3 years ago, we started a "tradition" of presenting Marty a USA covered hopper with names of many, many of the attendees at the "Thingy". Here's this year's car with with names covering both sides.









It's on it's way to Mead Lumber in Nebraska City so Marty can pick it up when it arrives..


----------



## aceinspp (Jan 2, 2008)

Stan one cool car and sure a lot of names. May have to find a bigger car for next year.







I'm glade that I could at least make one day. Later RJD


----------



## smcgill (Jan 2, 2008)

OK Stan 
Are they real signatures or a decal ? 
Sean


----------



## NTCGRR (Jan 2, 2008)

Stan Stan Stan, I did not know it was a tradition!!! 
I forgot to set the other cars out on a siding. 
Next year it will be called ,,BATTERY POWERED STEAM-UP. 
Nice job Stan


----------



## Jerry Barnes (Jan 2, 2008)

GOOD job Stan.


----------



## Henson (Jan 2, 2008)

Great job again Stan, really came out great. 

Henson


----------



## bvdrr (Jan 3, 2008)

Good job Stan, but we come to expect it from you. So many names I had to look for a minute to find ours.
Fred


----------



## livesteam53 (Jan 4, 2008)

Stan your the man with the talent on decals. Great job you did.


----------



## Stan Cedarleaf (Jan 2, 2008)

Oh Boy.... Marty, you weren't supposed to find out. Somebody snitched....









Yup, next year it will be "Marty's Battery Powered Steam UP 2009".... 

Sean.... they're all decals.... 

It's a ball doing this and to be a part of the gang at Marty's..









Thanks, Guys...


----------



## smcgill (Jan 2, 2008)

Stan 
Great job! 
Are you going to put this on you sample page? 
Sean


----------



## markoles (Jan 2, 2008)

Marty,

What?! No more THINGY?! To think I missed the last one. 

Mark


----------



## NTCGRR (Jan 2, 2008)

Posted By Stan Cedarleaf on 10/08/2008 10:55 PM
Oh Boy.... Marty, you weren't supposed to find out. Somebody snitched....
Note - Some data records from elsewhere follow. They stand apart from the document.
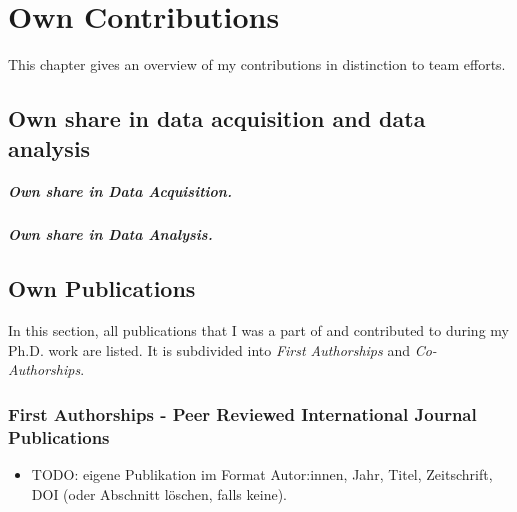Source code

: \chapter*{Own Contributions}
\label{chap:contributions}

This chapter gives an overview of my contributions in distinction to team efforts.


\section*{Own share in data acquisition and data analysis}
{}
\label{sec:own-data-acquisition}

    
\lipsum[1]

\paragraph{Own share in Data Acquisition.}
\lipsum[1]  

\paragraph{Own share in Data Analysis.}
\lipsum[1] 
        
        

\section*{Own Publications}
\label{sec:own-publications}

In this section, all publications that I was a part of and contributed to during my Ph.D. work are listed. It is subdivided into \textit{First Authorships} and \textit{Co-Authorships}.
\hfill \break

\subsection*{First Authorships - Peer Reviewed International Journal Publications} \label{sec:publications:peer_reviewed_journal_first}

\begin{itemize}
    \item[] TODO: eigene Publikation im Format Autor:innen, Jahr, Titel, Zeitschrift, DOI (oder Abschnitt löschen, falls keine).
\end{itemize}

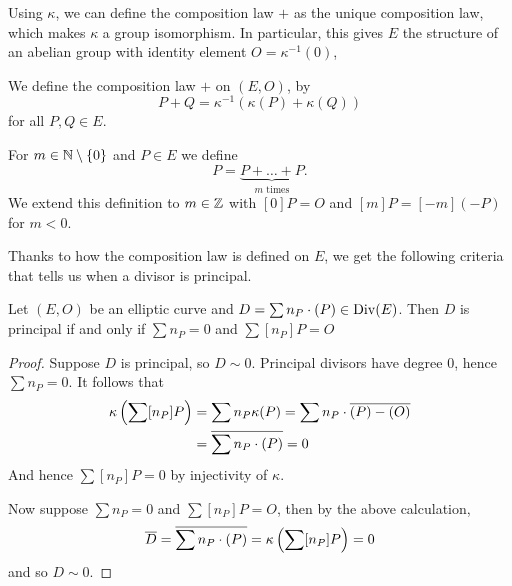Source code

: 
Using $\kappa$, we can define the composition law $+$ as the unique
composition law, which makes $\kappa$ a group isomorphism.
In particular, this gives $E$ the structure of an abelian group
with identity element $O = \kappa^{-1}(0)$,
\begin{definition}
	We define the composition law $+$ on $(E, O)$, by 
	\begin{equation*}
		P + Q = \kappa^{-1}(\kappa(P) + \kappa(Q))
	\end{equation*}
	for all $P, Q \in E$.
\end{definition}

\begin{notation}
	For $m \in \mathbb{N}\setminus\{0\}$ and $P \in E$ we define
	\begin{equation*}
		[m]P = \underbrace{P + \dots + P}_{m\textrm{ times}}.
	\end{equation*}
	We extend this definition to $m \in \mathbb{Z}$ with $[0]P = O$ and
	$[m]P = [-m](-P)$ for $m < 0$.
\end{notation}


Thanks to how the composition law is defined on $E$, we get the following
criteria that tells us when a divisor is principal.
\begin{proposition}
	\label{prop:div-principal}
	Let $(E, O)$ be an elliptic curve and $D = \sum n_P \cdot (P) \in \operatorname{Div}(E)$.
	Then $D$ is principal if and only if $\sum n_P = 0$ and $\sum [n_P]P = O$
\end{proposition}

\begin{proof}
	Suppose $D$ is principal, so $D\sim 0$. 
	Principal divisors have degree $0$,
	hence $\sum n_P = 0$. It follows that
	\begin{align*}
		\kappa\left(\sum [n_P]P\right) &= \sum n_P\kappa(P) = \sum n_P
		\cdot\overline{(P) - (O)}\\
		&= \overline{\sum n_P\cdot(P)} = 0
	\end{align*}
	And hence $\sum [n_P]P = 0$ by injectivity of $\kappa$.

	Now suppose $\sum n_P = 0$ and $\sum [n_P] P = O$,
	then by the above calculation,
	\begin{equation*}
		\overline{D} = \overline{\sum n_P\cdot(P)} = \kappa\left(\sum [n_P] P\right) = 0
	\end{equation*}
	and so $D \sim 0$.
\end{proof}

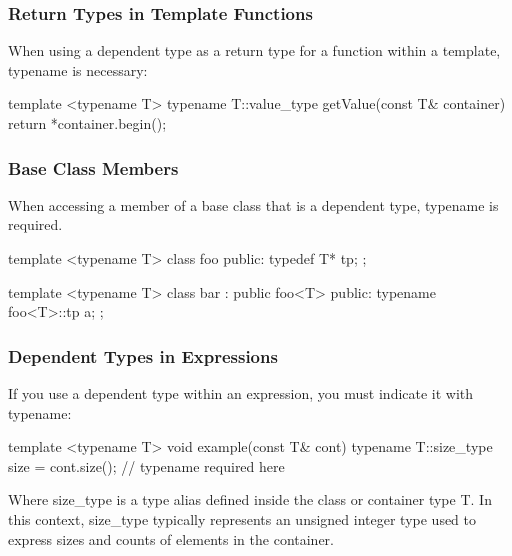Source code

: \documentclass{report}
\begin{document}
     \pagebreak 
     \subsubsection{Return Types in Template Functions}
     \bigbreak \noindent 
     When using a dependent type as a return type for a function within a template, typename is necessary:
     \bigbreak \noindent 
     \begin{cppcode}
         template <typename T>
         typename T::value_type getValue(const T& container) {
             return *container.begin();
         }
     \end{cppcode}
     \bigbreak \noindent 
     \subsubsection{Base Class Members}
     \bigbreak \noindent 
     When accessing a member of a base class that is a dependent type, typename is required. 
     \bigbreak \noindent 
     \begin{cppcode}
         template <typename T>
         class foo {
         public:
             typedef T* tp;
         };

         template <typename T>
         class bar : public foo<T> {
         public:
             typename foo<T>::tp a;
         };
     \end{cppcode}

     \bigbreak \noindent 
     \subsubsection{Dependent Types in Expressions}
     \bigbreak \noindent 
     If you use a dependent type within an expression, you must indicate it with typename:
     \bigbreak \noindent 
     \begin{cppcode}
         template <typename T>
         void example(const T& cont) {
             typename T::size_type size = cont.size(); // typename required here
         }
     \end{cppcode}
     \bigbreak \noindent 
     Where size\_type is a type alias defined inside the class or container type T. In this context, size\_type typically represents an unsigned integer type used to express sizes and counts of elements in the container.

     \bigbreak \noindent 
\end{document}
Yup, next year it will be "Marty's Battery Powered Steam UP 2009".... 

Sean.... they're all decals.... 

It's a ball doing this and to be a part of the gang at Marty's..









Thanks, Guys... 


Steam Up 2009


----------



## MikeK (Jan 3, 2008)

Stan,

A few more attendees, and you'll have to use a 1:20.3 scale car rather than 1:29 next time!









Nice job on the decals, by the way...


----------



## barnmichael (Jan 2, 2008)

Posted By Stan Cedarleaf on 10/08/2008 10:55 PM


...Battery Powered Steam... 






????????
Gotta think about that one a bit.


----------



## NTCGRR (Jan 2, 2008)

contradiction in terms 
Aristo has a battery powered live steamer.


----------



## Duncan (Jan 2, 2008)

Hmmm... 

Steam-up ~ Melt-down


----------



## leonpete (Jan 4, 2008)

Looks GREAT Stan, nice job.


----------